Paul Turnisky, owner of Chum Fun, fishes king salmon with his client, Skylar Joly, at Fish Creek Pond on Friday.

Paul Turnisky, owner of Chum Fun, fishes king salmon with his client, Skylar Joly, at Fish Creek Pond on Friday.

Taku River records lowest ever king salmon returns

Commercial gillnet fisherman Tim Mosher drew a line on his GPS plotter, cutting Taku Sound in half. The line marks a boundary the Alaska Department of Fish and Game placed in advance of Sunday’s first gillnet opening to protect the lowest ever recorded king salmon returns on the Taku River.

In his 25 years fishing, Mosher has never seen the area cut back so heavily, though he understands the reasoning.

“I think they’re doing the best they can to preserve the chinooks, and it’s real tough after having shut down the sport fishermen to not shut us down too,” Mosher said. “It’s just gonna make it more crowded but the good news is they’re trying to get us a shot at the sockeyes and dogs, which is what we’re after, and let every king they can get by.”

ADF&G is restricting gillnetters from setting their nets in the western half of Taku Inlet, keeping them from lucrative fishing grounds near Bishop Point. Sport fishing on the river was shut down June 2.

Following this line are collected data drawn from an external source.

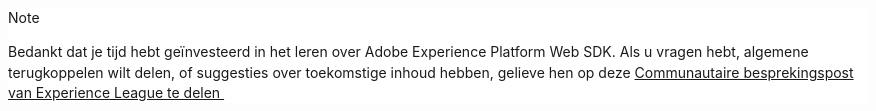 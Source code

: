 
>[!NOTE]
>
>Bedankt dat je tijd hebt geïnvesteerd in het leren over Adobe Experience Platform Web SDK. Als u vragen hebt, algemene terugkoppelen wilt delen, of suggesties over toekomstige inhoud hebben, gelieve hen op deze [&#x200B; Communautaire besprekingspost van Experience League te delen &#x200B;](https://experienceleaguecommunities.adobe.com/t5/adobe-experience-platform-data/tutorial-discussion-implement-adobe-experience-cloud-with-web/td-p/444996)
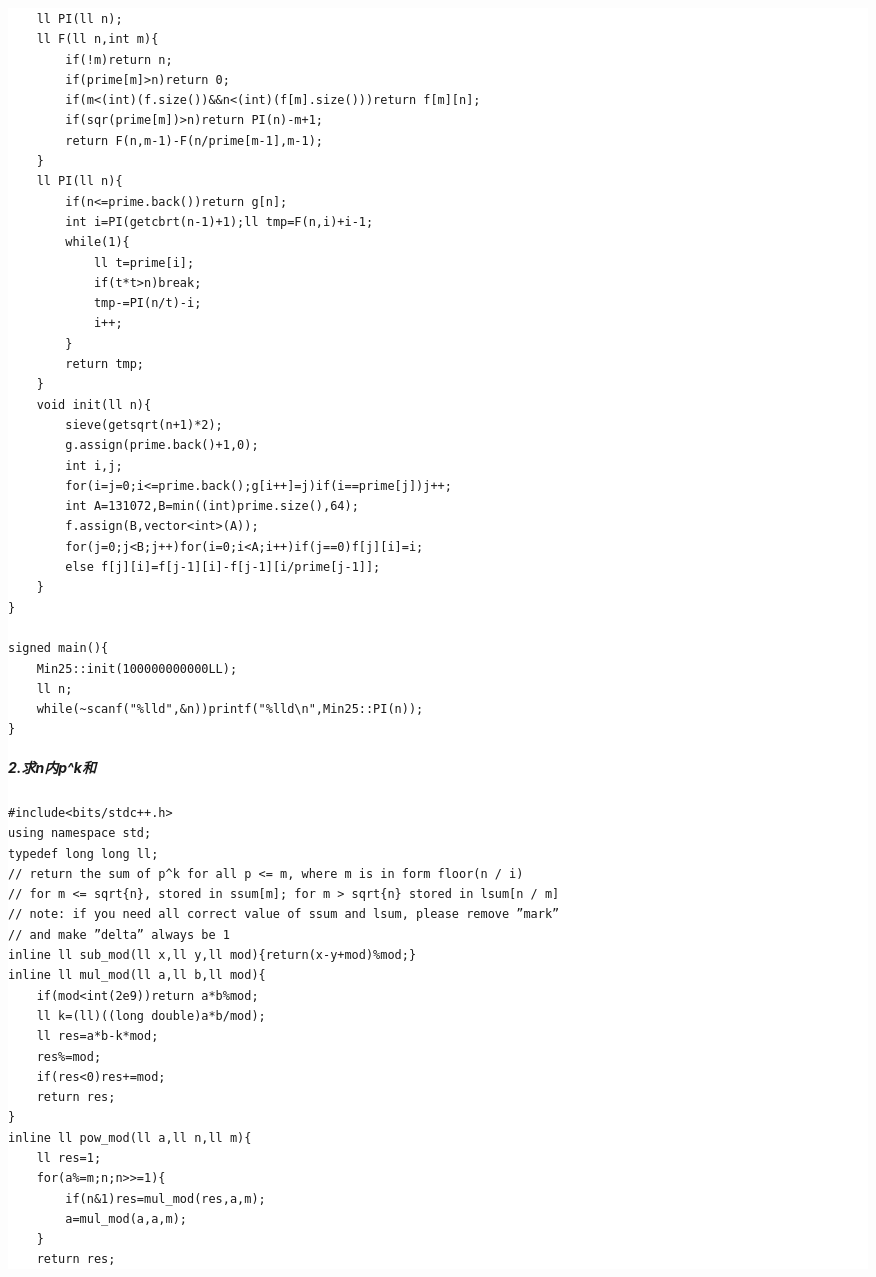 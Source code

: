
 ```
    ll PI(ll n);
    ll F(ll n,int m){
        if(!m)return n;
        if(prime[m]>n)return 0;
        if(m<(int)(f.size())&&n<(int)(f[m].size()))return f[m][n];
        if(sqr(prime[m])>n)return PI(n)-m+1;
        return F(n,m-1)-F(n/prime[m-1],m-1);
    }
    ll PI(ll n){
        if(n<=prime.back())return g[n];
        int i=PI(getcbrt(n-1)+1);ll tmp=F(n,i)+i-1;
        while(1){
            ll t=prime[i];
            if(t*t>n)break;
            tmp-=PI(n/t)-i;
            i++;
        }
        return tmp;
    }
    void init(ll n){
        sieve(getsqrt(n+1)*2);
        g.assign(prime.back()+1,0);
        int i,j;
        for(i=j=0;i<=prime.back();g[i++]=j)if(i==prime[j])j++;
        int A=131072,B=min((int)prime.size(),64);
        f.assign(B,vector<int>(A));
        for(j=0;j<B;j++)for(i=0;i<A;i++)if(j==0)f[j][i]=i;
        else f[j][i]=f[j-1][i]-f[j-1][i/prime[j-1]];
    }
}

signed main(){
    Min25::init(100000000000LL);
    ll n;
    while(~scanf("%lld",&n))printf("%lld\n",Min25::PI(n));
}
```

##### 2.求n内p^k和

```
#include<bits/stdc++.h>
using namespace std;
typedef long long ll;
// return the sum of p^k for all p <= m, where m is in form floor(n / i)
// for m <= sqrt{n}, stored in ssum[m]; for m > sqrt{n} stored in lsum[n / m]
// note: if you need all correct value of ssum and lsum, please remove ”mark”
// and make ”delta” always be 1
inline ll sub_mod(ll x,ll y,ll mod){return(x-y+mod)%mod;}
inline ll mul_mod(ll a,ll b,ll mod){
    if(mod<int(2e9))return a*b%mod;
    ll k=(ll)((long double)a*b/mod);
    ll res=a*b-k*mod;
    res%=mod;
    if(res<0)res+=mod;
    return res;
}
inline ll pow_mod(ll a,ll n,ll m){
    ll res=1;
    for(a%=m;n;n>>=1){
        if(n&1)res=mul_mod(res,a,m);
        a=mul_mod(a,a,m);
    }
    return res;
```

The thinking behind these drastic cuts in fishing access is simple: the Taku River is showing the lowest king salmon returns since the Pacific Salmon Commission started tracking fish counts on the river in 1989. Officials from the ADF&G expects only 12,000-13,000 Taku River chinook salmon to make it to their spawning grounds this year, falling well short of their 19,000-36,000 management range.

In the 27 years of recorded data on the Taku River, escapement numbers have averaged nearly 42,000 fish. A record high of 114,938 fish made it up river in 1997 while 2007 marked the previous low at 14,749.

The record low numbers frighten ADF&G, but is it a cause for panic in the fishing community?

“You’ve got your different degrees,” said ADF&G Juneau Area Management Biologist Dave Harris. “We’re definitely concerned about these low numbers. We’ve been struggling with our escapement goals across the state and we’re no different. Last year we had a glimmer of hope, like we were coming out of that low productivity trend, so it’s surprising that this year is coming in so low.”

In addition to the Taku, the Stikine and Unuk rivers are showing early signs of a poor returns as well. Biologists aren’t sure what’s causing the low wild chinook numbers, but they have some ideas.

“Something is occurring out in the ocean that we are unsure of. We suspect it has to do with the warm water temperatures affecting the food chain offshore,” Harris said. “We don’t have definitive proof of that but that’s a large ecological anomaly that we can point to that is occurring. You’re always looking for what it could possibly be, sometimes there were poorer smolts that went out or other things you can point at that will indicate you had a poor return coming, but everything seemed like it was improving. There were no alarm bells coming into the season, it’s just everything has been much lower than anticipated.”

Harris said the higher ocean temperatures could have something to do with what’s called

Pacific Decadal Oscillation, or PDO, an El Niño-like pattern of Pacific climate variability. Biologists believe salmon are coming out of a less-productive cycle of PDO, but numbers on the Taku River suggest otherwise.

“People are trying to figure out what drives these cycles (in fish returns), potentially the PDO,” Harris said. “It’s kind of like ocean climate and it kind of alternates from a cold and a warm phase in a real broad look at the ocean. When it’s on one phase, things are more productive, and when it switches over to another phase, things are less productive, and this is one of the natural cycles in the world. We thought that we were coming out of a period of poor production, but this year is a surprise.”

Though the low numbers are scaring biologists, one bad year won’t kill the entire stock. Returning king salmon populations consist of multiple age groups, or “brood years.” This season’s scant generation will return to spawn with, hopefully, four to eight more generations of healthier numbers.

“When you start getting successive years of low returns, that’s when you start getting a dangerous situation,” Harris said.